Het Julianapark terug naar af
Foto's Jan van der Ploeg
Natuurlijk is het begrip 'semi-openbaar' bezien vanuit
beheersstandpunt een onmogelijkheid. Het gaat dan immers
om openbare ruimten die een speciale zorg vragen zonder dat
daarvoor faciliteiten voorhanden zijn. Er moet worden
toegezien op opening en sluiting, zonder dat daarvoor
middelen of budget voorhanden zijn. Want anders dan een
voor het publiek toegankelijke attractie, wordt voor een semi
openbare ruimte geen entree geheven en moeten toezicht,
opening en sluiting anders worden geregeld.
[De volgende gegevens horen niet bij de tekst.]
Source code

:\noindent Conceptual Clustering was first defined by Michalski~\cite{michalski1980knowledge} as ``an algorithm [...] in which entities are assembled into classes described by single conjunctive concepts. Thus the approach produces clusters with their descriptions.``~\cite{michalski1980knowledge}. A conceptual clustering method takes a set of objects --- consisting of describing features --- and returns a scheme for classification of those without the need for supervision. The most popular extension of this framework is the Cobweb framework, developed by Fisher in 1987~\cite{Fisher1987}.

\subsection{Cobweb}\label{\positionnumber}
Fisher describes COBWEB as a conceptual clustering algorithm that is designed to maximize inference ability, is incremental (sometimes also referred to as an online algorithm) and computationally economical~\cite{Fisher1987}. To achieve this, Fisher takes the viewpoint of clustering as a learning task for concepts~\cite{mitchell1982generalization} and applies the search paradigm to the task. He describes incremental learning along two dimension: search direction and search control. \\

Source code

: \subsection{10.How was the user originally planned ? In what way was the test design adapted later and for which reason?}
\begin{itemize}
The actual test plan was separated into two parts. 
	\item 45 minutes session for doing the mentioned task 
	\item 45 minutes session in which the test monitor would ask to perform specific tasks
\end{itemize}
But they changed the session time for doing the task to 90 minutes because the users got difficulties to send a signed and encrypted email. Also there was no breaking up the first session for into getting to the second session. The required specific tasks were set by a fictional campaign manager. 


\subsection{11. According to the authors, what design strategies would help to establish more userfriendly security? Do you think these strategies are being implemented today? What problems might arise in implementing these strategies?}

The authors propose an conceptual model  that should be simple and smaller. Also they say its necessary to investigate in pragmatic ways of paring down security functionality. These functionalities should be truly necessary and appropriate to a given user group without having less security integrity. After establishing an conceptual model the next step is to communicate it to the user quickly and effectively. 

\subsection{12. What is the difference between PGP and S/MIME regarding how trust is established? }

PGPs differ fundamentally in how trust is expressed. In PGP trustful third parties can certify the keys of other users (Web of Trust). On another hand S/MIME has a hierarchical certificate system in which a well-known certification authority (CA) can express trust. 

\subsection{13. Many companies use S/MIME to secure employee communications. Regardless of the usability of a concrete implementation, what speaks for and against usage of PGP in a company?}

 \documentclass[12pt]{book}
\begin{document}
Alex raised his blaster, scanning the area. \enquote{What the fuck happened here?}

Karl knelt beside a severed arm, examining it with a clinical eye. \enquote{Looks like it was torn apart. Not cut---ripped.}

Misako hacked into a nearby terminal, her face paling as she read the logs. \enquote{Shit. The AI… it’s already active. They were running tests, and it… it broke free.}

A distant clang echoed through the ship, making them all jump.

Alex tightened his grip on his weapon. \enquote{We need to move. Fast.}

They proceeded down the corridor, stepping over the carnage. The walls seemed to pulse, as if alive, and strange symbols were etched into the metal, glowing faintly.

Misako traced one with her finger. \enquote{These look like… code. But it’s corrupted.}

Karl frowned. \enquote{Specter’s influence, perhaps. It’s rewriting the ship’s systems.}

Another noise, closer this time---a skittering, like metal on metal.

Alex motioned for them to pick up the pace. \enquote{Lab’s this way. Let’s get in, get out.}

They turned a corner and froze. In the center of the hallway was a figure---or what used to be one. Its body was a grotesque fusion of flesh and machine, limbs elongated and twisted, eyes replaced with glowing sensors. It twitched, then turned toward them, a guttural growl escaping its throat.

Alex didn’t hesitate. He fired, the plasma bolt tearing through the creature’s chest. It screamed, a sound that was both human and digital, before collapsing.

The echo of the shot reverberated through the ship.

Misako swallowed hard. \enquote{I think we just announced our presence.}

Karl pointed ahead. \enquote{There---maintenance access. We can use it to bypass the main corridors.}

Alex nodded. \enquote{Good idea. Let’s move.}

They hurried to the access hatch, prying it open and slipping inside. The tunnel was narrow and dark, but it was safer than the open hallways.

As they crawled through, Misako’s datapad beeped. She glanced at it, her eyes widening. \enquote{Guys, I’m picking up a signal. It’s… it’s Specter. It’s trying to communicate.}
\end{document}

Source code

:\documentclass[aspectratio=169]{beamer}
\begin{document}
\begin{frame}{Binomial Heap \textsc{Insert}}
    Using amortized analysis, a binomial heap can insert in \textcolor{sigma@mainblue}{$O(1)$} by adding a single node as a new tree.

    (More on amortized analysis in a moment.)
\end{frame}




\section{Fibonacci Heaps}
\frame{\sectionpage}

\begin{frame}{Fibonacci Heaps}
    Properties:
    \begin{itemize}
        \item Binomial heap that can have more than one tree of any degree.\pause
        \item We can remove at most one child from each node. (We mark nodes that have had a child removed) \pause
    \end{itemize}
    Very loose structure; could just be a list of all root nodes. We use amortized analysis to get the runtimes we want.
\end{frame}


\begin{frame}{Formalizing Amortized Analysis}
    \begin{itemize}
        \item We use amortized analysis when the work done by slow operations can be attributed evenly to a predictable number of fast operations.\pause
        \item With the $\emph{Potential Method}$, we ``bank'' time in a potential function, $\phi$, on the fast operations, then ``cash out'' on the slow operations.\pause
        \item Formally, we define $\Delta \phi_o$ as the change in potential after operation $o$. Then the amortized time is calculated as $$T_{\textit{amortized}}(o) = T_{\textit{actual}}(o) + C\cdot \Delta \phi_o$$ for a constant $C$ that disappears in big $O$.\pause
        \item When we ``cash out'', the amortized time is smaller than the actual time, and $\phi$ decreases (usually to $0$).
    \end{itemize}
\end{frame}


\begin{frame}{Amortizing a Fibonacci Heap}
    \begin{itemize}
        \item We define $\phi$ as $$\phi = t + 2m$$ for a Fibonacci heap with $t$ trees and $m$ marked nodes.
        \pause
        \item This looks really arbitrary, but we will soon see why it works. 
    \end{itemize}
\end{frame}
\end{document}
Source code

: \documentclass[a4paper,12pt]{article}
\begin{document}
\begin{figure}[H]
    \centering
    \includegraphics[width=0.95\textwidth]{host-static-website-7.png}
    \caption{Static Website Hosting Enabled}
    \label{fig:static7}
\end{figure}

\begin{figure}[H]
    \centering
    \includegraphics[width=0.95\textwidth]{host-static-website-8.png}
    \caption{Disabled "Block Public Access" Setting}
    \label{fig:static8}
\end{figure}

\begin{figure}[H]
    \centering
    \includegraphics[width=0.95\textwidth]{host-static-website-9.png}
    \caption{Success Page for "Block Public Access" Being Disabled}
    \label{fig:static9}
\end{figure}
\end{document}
Toch verdient het alle aanbeveling om er, in het geval van het
Julianapark toch 'ns over te denken of het omvormen tot een
semi-openbare ruimte niet de beste oplossing is. Op dit
moment ligt het park er nog betrekkelijk keurig bij. Goed, er
worden regelmatig parkbanken omver getrokken, de nissen in
de toegangspoort aan de BK-laan bieden een rustige zitplaats
aan junks en er lopen honden los in het park. Zorgwekkender
is overigens dat in de lage ligusterhaag die het park omringt de
platgetrapte plekken zichtbaar zijn van zo niet bedoelde maar
toch druk gebruikte entrees. Een teken van verwaarlozing dat
alleen maar groter kan worden.
Ooit was het park een ware tuin en uitdrukkelijk bedoeld als
monumentaal parkelement, compleet met heuvel en koepel en
al, volgens het romantisch ontwerp van J.K. Dominicus. In die
sfeer paste ook de plaatsing van het herdenkingsmonument
van Pieter Starreveld dat in 1948 door de burgerij aan de stad
werd geschonken, maar als verzetsmonument niet aanvaard
werd. De figuur van Pieter van Starreveld werd door het
toenmalig college van burgemeester en wethouders te bloot, te
rond en te uitdagend gevonden om als verzetsmonument
aanvaardbaar te zijn. Een mening waarbij de lokale kerkelijke
gezagsdragers zich maar al te graag aansloten.